» Exercise instructions
Beginning with the first line, retype exactly the records below up to and including the line with "默认情况下，在 BDC 模型中对这些操作建模之后，Business"; pictures do not belong in the copy.

╔══

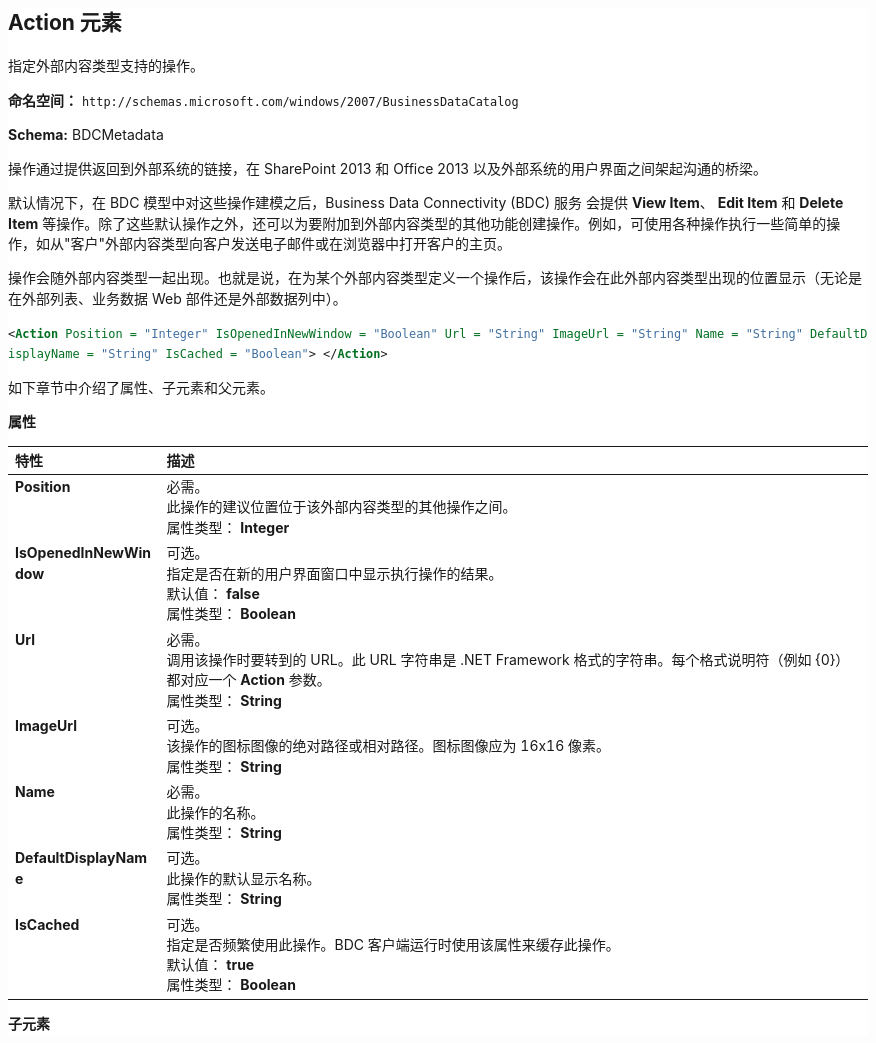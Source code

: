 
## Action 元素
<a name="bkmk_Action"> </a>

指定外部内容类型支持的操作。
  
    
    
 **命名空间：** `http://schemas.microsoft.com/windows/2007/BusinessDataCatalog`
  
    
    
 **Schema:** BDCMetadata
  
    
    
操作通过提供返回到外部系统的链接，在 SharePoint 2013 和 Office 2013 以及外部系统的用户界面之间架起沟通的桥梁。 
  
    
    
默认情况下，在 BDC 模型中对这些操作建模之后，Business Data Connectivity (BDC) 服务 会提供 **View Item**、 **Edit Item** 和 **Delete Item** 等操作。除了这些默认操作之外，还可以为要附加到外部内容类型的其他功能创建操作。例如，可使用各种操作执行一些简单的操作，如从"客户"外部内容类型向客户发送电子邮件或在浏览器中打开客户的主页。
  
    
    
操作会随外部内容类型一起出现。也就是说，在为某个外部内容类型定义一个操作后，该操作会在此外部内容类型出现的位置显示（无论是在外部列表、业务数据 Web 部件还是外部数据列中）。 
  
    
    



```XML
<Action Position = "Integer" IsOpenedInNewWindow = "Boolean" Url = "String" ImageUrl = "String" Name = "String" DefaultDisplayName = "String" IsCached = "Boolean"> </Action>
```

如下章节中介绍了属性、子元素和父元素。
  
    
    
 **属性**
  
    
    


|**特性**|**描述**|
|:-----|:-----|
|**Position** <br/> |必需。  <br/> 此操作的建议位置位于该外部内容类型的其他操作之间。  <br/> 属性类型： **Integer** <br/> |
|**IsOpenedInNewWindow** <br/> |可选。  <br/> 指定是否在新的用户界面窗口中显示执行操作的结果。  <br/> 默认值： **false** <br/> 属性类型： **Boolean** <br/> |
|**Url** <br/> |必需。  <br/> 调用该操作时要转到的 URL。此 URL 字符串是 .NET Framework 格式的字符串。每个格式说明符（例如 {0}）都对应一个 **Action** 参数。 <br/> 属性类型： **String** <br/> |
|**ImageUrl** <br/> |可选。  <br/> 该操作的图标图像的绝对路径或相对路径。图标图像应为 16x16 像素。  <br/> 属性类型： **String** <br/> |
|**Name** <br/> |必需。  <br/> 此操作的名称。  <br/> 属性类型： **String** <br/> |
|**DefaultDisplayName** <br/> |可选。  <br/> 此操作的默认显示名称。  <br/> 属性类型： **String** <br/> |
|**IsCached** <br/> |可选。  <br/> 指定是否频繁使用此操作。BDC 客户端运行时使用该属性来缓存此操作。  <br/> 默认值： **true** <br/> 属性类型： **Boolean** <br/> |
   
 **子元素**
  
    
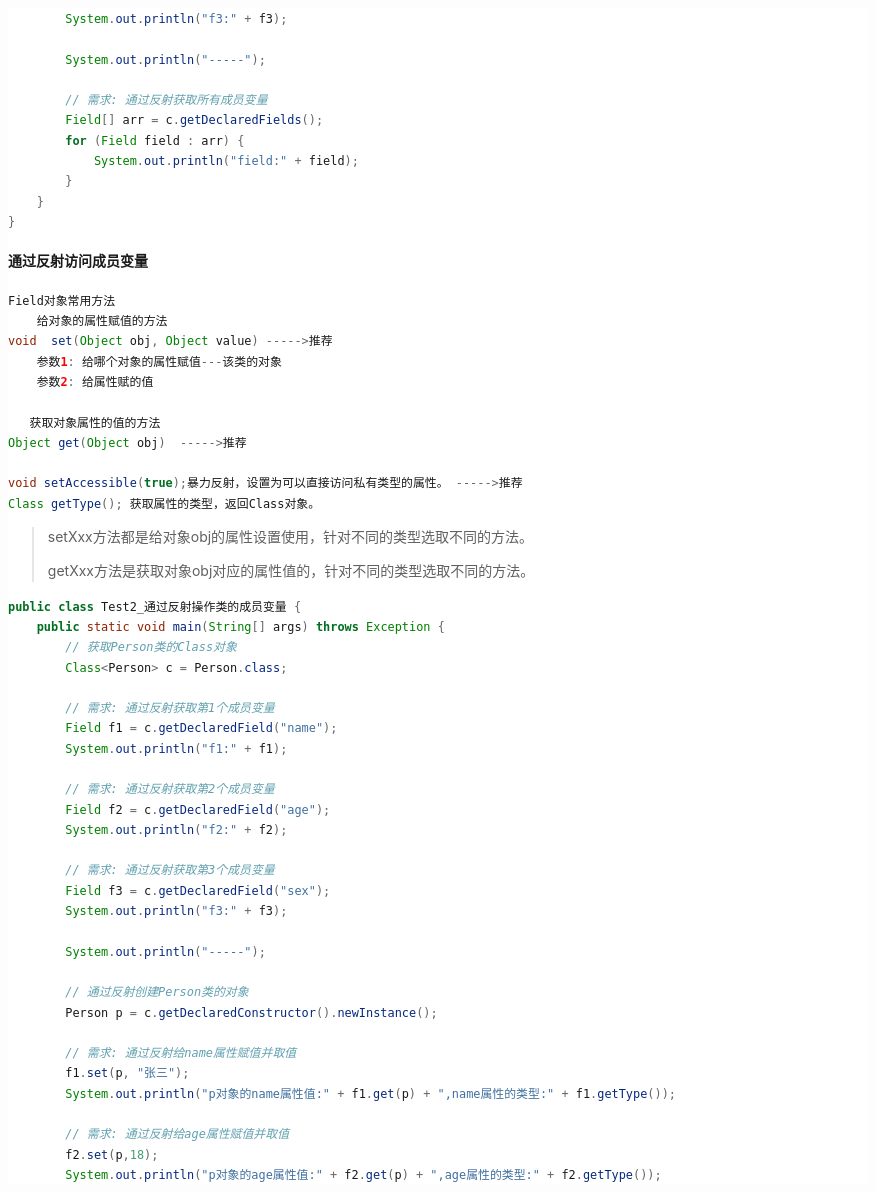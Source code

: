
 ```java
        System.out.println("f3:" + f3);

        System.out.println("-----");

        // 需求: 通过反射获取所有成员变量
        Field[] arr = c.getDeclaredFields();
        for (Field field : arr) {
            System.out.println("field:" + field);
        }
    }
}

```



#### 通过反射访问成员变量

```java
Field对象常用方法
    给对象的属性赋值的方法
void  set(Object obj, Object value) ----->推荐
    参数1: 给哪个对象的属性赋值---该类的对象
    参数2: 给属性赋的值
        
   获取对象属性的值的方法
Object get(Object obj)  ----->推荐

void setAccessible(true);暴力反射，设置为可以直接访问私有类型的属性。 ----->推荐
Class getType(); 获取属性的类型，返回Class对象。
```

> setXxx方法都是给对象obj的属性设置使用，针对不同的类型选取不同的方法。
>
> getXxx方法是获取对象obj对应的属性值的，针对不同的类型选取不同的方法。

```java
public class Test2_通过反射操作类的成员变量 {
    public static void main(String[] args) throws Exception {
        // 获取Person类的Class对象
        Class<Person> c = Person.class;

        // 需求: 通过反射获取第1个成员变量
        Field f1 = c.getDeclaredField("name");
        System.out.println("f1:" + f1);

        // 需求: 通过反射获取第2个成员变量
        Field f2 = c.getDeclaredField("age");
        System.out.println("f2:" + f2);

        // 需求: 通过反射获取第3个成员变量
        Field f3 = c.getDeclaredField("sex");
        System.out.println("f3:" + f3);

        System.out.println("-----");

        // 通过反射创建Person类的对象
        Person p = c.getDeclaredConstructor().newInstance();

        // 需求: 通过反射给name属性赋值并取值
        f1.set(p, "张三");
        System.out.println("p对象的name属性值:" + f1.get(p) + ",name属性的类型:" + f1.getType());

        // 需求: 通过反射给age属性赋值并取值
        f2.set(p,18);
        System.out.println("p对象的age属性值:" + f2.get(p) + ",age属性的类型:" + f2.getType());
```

╚══

» Expected answer
Source code

: 
## Action 元素
<a name="bkmk_Action"> </a>

指定外部内容类型支持的操作。
  
    
    
 **命名空间：** `http://schemas.microsoft.com/windows/2007/BusinessDataCatalog`
  
    
    
 **Schema:** BDCMetadata
  
    
    
操作通过提供返回到外部系统的链接，在 SharePoint 2013 和 Office 2013 以及外部系统的用户界面之间架起沟通的桥梁。 
  
    
    
默认情况下，在 BDC 模型中对这些操作建模之后，Business Data Connectivity (BDC) 服务 会提供 **View Item**、 **Edit Item** 和 **Delete Item** 等操作。除了这些默认操作之外，还可以为要附加到外部内容类型的其他功能创建操作。例如，可使用各种操作执行一些简单的操作，如从"客户"外部内容类型向客户发送电子邮件或在浏览器中打开客户的主页。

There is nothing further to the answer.